⟨

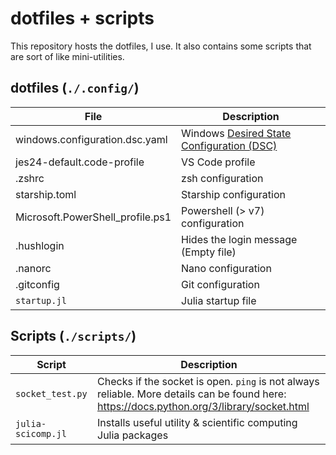 # dotfiles + scripts
This repository hosts the dotfiles, I use. It also contains some scripts that are sort of like mini-utilities.

## dotfiles (`./.config/`)
| File | Description |
| ---- | ----------- |
| windows.configuration.dsc.yaml | Windows [Desired State Configuration (DSC)](https://www.youtube.com/watch?v=9HlM0xuu01M) |
| jes24-default.code-profile | VS Code profile |
| .zshrc | zsh configuration |
| starship.toml | Starship configuration |
| Microsoft.PowerShell_profile.ps1 | Powershell (> v7) configuration |
| .hushlogin | Hides the login message (Empty file)
| .nanorc | Nano configuration |
| .gitconfig | Git configuration |
| `startup.jl` | Julia startup file |

## Scripts (`./scripts/`)

| Script | Description |
| ------ | ----------- |
| `socket_test.py` | Checks if the socket is open. `ping` is not always reliable. More details can be found here: https://docs.python.org/3/library/socket.html |
| `julia-scicomp.jl` | Installs useful utility & scientific computing Julia packages |
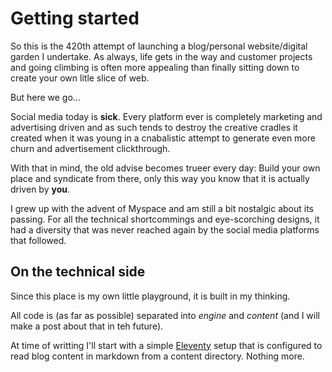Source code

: # Getting started

So this is the <bww-random>420</bww-random>th attempt of launching a blog/personal website/digital garden I undertake. As always, life gets in the way and customer projects and going climbing is often more appealing than finally sitting down to create your own litle slice of web.

But here we go...

Social media today is **sick**. Every platform ever is completely marketing and advertising driven and as such tends to destroy the creative cradles it created when it was young in a cnabalistic attempt to generate even more churn and advertisement clickthrough.

With that in mind, the old advise becomes trueer every day: Build your own place and syndicate from there, only this way you know that it is actually driven by **you**.

I grew up with the advent of Myspace and am still a bit nostalgic about its passing. For all the technical shortcommings and eye-scorching designs, it had a diversity that was never reached again by the social media platforms that followed.


## On the technical side

Since this place is my own little playground, it is built in my thinking.

All code is (as far as possible) separated into _engine_ and _content_ (and I will make a post about that in teh future).

At time of writting I'll start with a simple [Eleventy](https://www.11ty.dev/) setup that is configured to read blog content in markdown from a content directory. Nothing more.

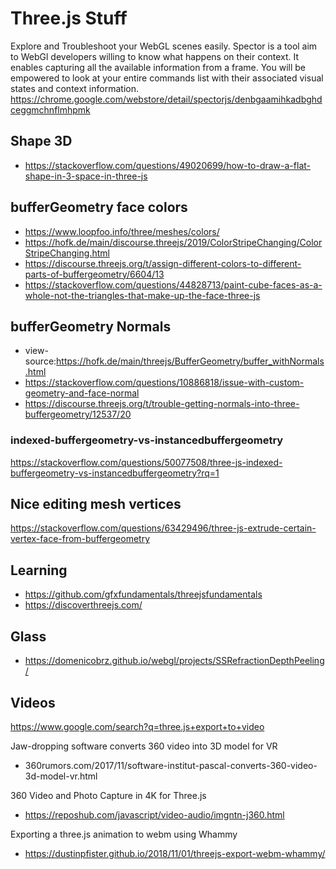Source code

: # Three.js Stuff

Explore and Troubleshoot your WebGL scenes easily.
Spector is a tool aim to WebGl developers willing to know what happens on their context. It enables capturing all the available information from a frame. You will be empowered to look at your entire commands list with their associated visual states and context information.
https://chrome.google.com/webstore/detail/spectorjs/denbgaamihkadbghdceggmchnflmhpmk

## Shape 3D

* https://stackoverflow.com/questions/49020699/how-to-draw-a-flat-shape-in-3-space-in-three-js

## bufferGeometry face colors

* https://www.loopfoo.info/three/meshes/colors/
* https://hofk.de/main/discourse.threejs/2019/ColorStripeChanging/ColorStripeChanging.html
* https://discourse.threejs.org/t/assign-different-colors-to-different-parts-of-buffergeometry/6604/13
* https://stackoverflow.com/questions/44828713/paint-cube-faces-as-a-whole-not-the-triangles-that-make-up-the-face-three-js


## bufferGeometry Normals

* view-source:https://hofk.de/main/threejs/BufferGeometry/buffer_withNormals.html
* https://stackoverflow.com/questions/10886818/issue-with-custom-geometry-and-face-normal
* https://discourse.threejs.org/t/trouble-getting-normals-into-three-buffergeometry/12537/20

### indexed-buffergeometry-vs-instancedbuffergeometry

https://stackoverflow.com/questions/50077508/three-js-indexed-buffergeometry-vs-instancedbuffergeometry?rq=1

## Nice editing mesh vertices

https://stackoverflow.com/questions/63429496/three-js-extrude-certain-vertex-face-from-buffergeometry

## Learning

* https://github.com/gfxfundamentals/threejsfundamentals
* https://discoverthreejs.com/

## Glass

* https://domenicobrz.github.io/webgl/projects/SSRefractionDepthPeeling/


## Videos

https://www.google.com/search?q=three.js+export+to+video

Jaw-dropping software converts 360 video into 3D model for VR
* 360rumors.com/2017/11/software-institut-pascal-converts-360-video-3d-model-vr.html

360 Video and Photo Capture in 4K for Three.js
* https://reposhub.com/javascript/video-audio/imgntn-j360.html

Exporting a three.js animation to webm using Whammy
* https://dustinpfister.github.io/2018/11/01/threejs-export-webm-whammy/

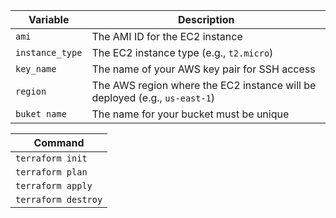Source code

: | Variable        | Description                                                                |
| --------------- | -------------------------------------------------------------------------- |
| `ami`           | The AMI ID for the EC2 instance                                            |
| `instance_type` | The EC2 instance type (e.g., `t2.micro`)                                   |
| `key_name`      | The name of your AWS key pair for SSH access                               |
| `region`        | The AWS region where the EC2 instance will be deployed (e.g., `us-east-1`) |
| `buket name`    | The name for your bucket  must be unique                                   |

| Command                                                                                                                                                                                                                                     |
| --------------------------------------------------------------------------------------------------------------------- 
| `terraform init`                                                                                                                                                                     
| `terraform plan`                                                                 
| `terraform apply`  
| `terraform destroy`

⟩

§ HOW TO COMPLETE THIS TASK:
Using the entries above, transcribe exactly from the line that has "All code is" through the line that has "Explore and Troubleshoot". Pictures are dropped.

§ RESPONSE TO THE EXERCISE:
All code is (as far as possible) separated into _engine_ and _content_ (and I will make a post about that in teh future).

At time of writting I'll start with a simple [Eleventy](https://www.11ty.dev/) setup that is configured to read blog content in markdown from a content directory. Nothing more.

Source code

: # Three.js Stuff

Explore and Troubleshoot your WebGL scenes easily.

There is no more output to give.